1.The appellant has appealed against his conviction and sentence of fifteen years (15) imprisonment in respect of the offence of defilement contrary to section 8 (1) (4) of the Sexual Offences Act No. 3 of 2006
2.In this court the appellant has raised six (6) grounds of appeal in his petition of appeal and two (2) supplementary grounds in his supplementary grounds of appeal.
3.In ground 1 the appellant has faulted the trial court for failing to observe that the prosecution’s case was full of contradictions hence unsafe to base a conviction. In ground 2 the appellant faulted the trial court for failing to observe that no medical evidence linked him to the offence. Ground 3 is to the effect that the prosecution conducted a shoddy investigation. In ground 4 the appellant has faulted the trial court for failing to consider that the there was no nexus between the first report and the alleged offence. In ground 5 the appellant faults the trial court for dismissing his defence and in ground 6, the appellant urges the court to provide him with trial court record.
4.In the supplementary grounds the appellant has stated that the minimum mandatory sentence is unconstitutional and that the trial court erred in law and fact by not invoking section 11(2) and 8(5) of the Sexual Offences Act.
5.The respondent has supported the conviction and sentence.
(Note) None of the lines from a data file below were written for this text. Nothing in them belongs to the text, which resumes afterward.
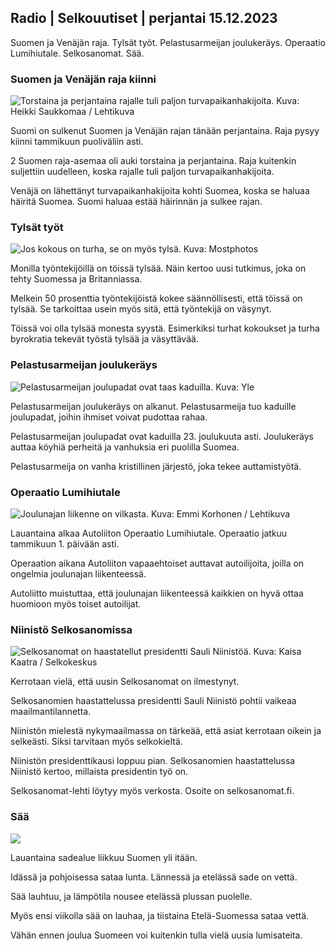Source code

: Radio \| Selkouutiset \| perjantai 15.12.2023
---------------------------------------------

Suomen ja Venäjän raja. Tylsät työt. Pelastusarmeijan joulukeräys. Operaatio Lumihiutale. Selkosanomat. Sää.

### Suomen ja Venäjän raja kiinni

![Torstaina ja perjantaina rajalle tuli paljon turvapaikanhakijoita. Kuva: Heikki Saukkomaa / Lehtikuva](https://images.cdn.yle.fi/image/upload/c_crop,h_1890,w_3360,x_0,y_229/ar_1.7777777777777777,c_fill,g_faces,h_675,w_1200/dpr_1.0/q_auto:eco/f_auto/fl_lossy/v1702561407/39-1215742657b0613b71f0)

Suomi on sulkenut Suomen ja Venäjän rajan tänään perjantaina. Raja pysyy kiinni tammikuun puoliväliin asti.

2 Suomen raja-asemaa oli auki torstaina ja perjantaina. Raja kuitenkin suljettiin uudelleen, koska rajalle tuli paljon turvapaikanhakijoita.

Venäjä on lähettänyt turvapaikanhakijoita kohti Suomea, koska se haluaa häiritä Suomea. Suomi haluaa estää häirinnän ja sulkee rajan.

### Tylsät työt

![Jos kokous on turha, se on myös tylsä. Kuva: Mostphotos](https://images.cdn.yle.fi/image/upload/c_crop,h_1013,w_1800,x_0,y_143/ar_1.7777777777777777,c_fill,g_faces,h_675,w_1200/dpr_1.0/q_auto:eco/f_auto/fl_lossy/v1685978173/39-858064614daffe46662)

Monilla työntekijöillä on töissä tylsää. Näin kertoo uusi tutkimus, joka on tehty Suomessa ja Britanniassa.

Melkein 50 prosenttia työntekijöistä kokee säännöllisesti, että töissä on tylsää. Se tarkoittaa usein myös sitä, että työntekijä on väsynyt.

Töissä voi olla tylsää monesta syystä. Esimerkiksi turhat kokoukset ja turha byrokratia tekevät työstä tylsää ja väsyttävää.

### Pelastusarmeijan joulukeräys

![Pelastusarmeijan joulupadat ovat taas kaduilla. Kuva: Yle](https://images.cdn.yle.fi/image/upload/c_crop,h_402,w_716,x_4,y_1/ar_1.7777777777777777,c_fill,g_faces,h_675,w_1200/dpr_1.0/q_auto:eco/f_auto/fl_lossy/v1702661739/14-svyle-215555319725153cc0)

Pelastusarmeijan joulukeräys on alkanut. Pelastusarmeija tuo kaduille joulupadat, joihin ihmiset voivat pudottaa rahaa.

Pelastusarmeijan joulupadat ovat kaduilla 23. joulukuuta asti. Joulukeräys auttaa köyhiä perheitä ja vanhuksia eri puolilla Suomea.

Pelastusarmeija on vanha kristillinen järjestö, joka tekee auttamistyötä.

### Operaatio Lumihiutale

![Joulunajan liikenne on vilkasta. Kuva: Emmi Korhonen / Lehtikuva](https://images.cdn.yle.fi/image/upload/c_crop,h_2880,w_5120,x_0,y_514/ar_1.7777777777777777,c_fill,g_faces,h_675,w_1200/dpr_1.0/q_auto:eco/f_auto/fl_lossy/v1702536952/39-1215306657aa6ad5ef69)

Lauantaina alkaa Autoliiton Operaatio Lumihiutale. Operaatio jatkuu tammikuun 1. päivään asti.

Operaation aikana Autoliiton vapaaehtoiset auttavat autoilijoita, joilla on ongelmia joulunajan liikenteessä.

Autoliitto muistuttaa, että joulunajan liikenteessä kaikkien on hyvä ottaa huomioon myös toiset autoilijat.

### Niinistö Selkosanomissa

![Selkosanomat on haastatellut presidentti Sauli Niinistöä. Kuva: Kaisa Kaatra / Selkokeskus](https://images.cdn.yle.fi/image/upload/c_crop,h_3078,w_5472,x_0,y_174/ar_1.7777777777777777,c_fill,g_faces,h_675,w_1200/dpr_1.0/q_auto:eco/f_auto/fl_lossy/v1702564687/39-1215789657b128c10ad0)

Kerrotaan vielä, että uusin Selkosanomat on ilmestynyt.

Selkosanomien haastattelussa presidentti Sauli Niinistö pohtii vaikeaa maailmantilannetta.

Niinistön mielestä nykymaailmassa on tärkeää, että asiat kerrotaan oikein ja selkeästi. Siksi tarvitaan myös selkokieltä.

Niinistön presidenttikausi loppuu pian. Selkosanomien haastattelussa Niinistö kertoo, millaista presidentin työ on.

Selkosanomat-lehti löytyy myös verkosta. Osoite on selkosanomat.fi.

### Sää

![](https://images.cdn.yle.fi/image/upload/c_crop,h_1080,w_1919,x_0,y_0/ar_1.7777777777777777,c_fill,g_faces,h_675,w_1200/dpr_1.0/q_auto:eco/f_auto/fl_lossy/v1702662142/39-1216618657c8fe29bef2)

Lauantaina sadealue liikkuu Suomen yli itään.

Idässä ja pohjoisessa sataa lunta. Lännessä ja etelässä sade on vettä.

Sää lauhtuu, ja lämpötila nousee etelässä plussan puolelle.

Myös ensi viikolla sää on lauhaa, ja tiistaina Etelä-Suomessa sataa vettä.

Vähän ennen joulua Suomeen voi kuitenkin tulla vielä uusia lumisateita.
This is a first appeal. Being a first appeal court I am required to re-evaluate the entire evidence and make my own independent findings while bearing in mind that I did not see and hear the witnesses testify.
6.In ground 1 the appellant has faulted the trial court for failing to observe that the prosecution’s case was full of contradictions.
7.From the record, the prosecution called a total of 8 witnesses in support of their case. The evidence of the complainant (name withheld) (PW1), was that she was aged 17 years old, having been born on 10th August 1994. She was a pupil at [Particulars Withheld] Primary School. In the trial court she identified her birth certificate which was produced as prosecution exhibit 1. She further testified that the appellant was her boyfriend having been in a relationship with him for 3 months. She testified that on 9th October 2011 at around 8 a.m. she went home after spending the night at the appellant’s house. She further testified that her mother was angry and chased her. She then returned to the appellant’s house. She further testified that she had been having sex with the appellant from March, 2011 and by this time she was three months pregnant.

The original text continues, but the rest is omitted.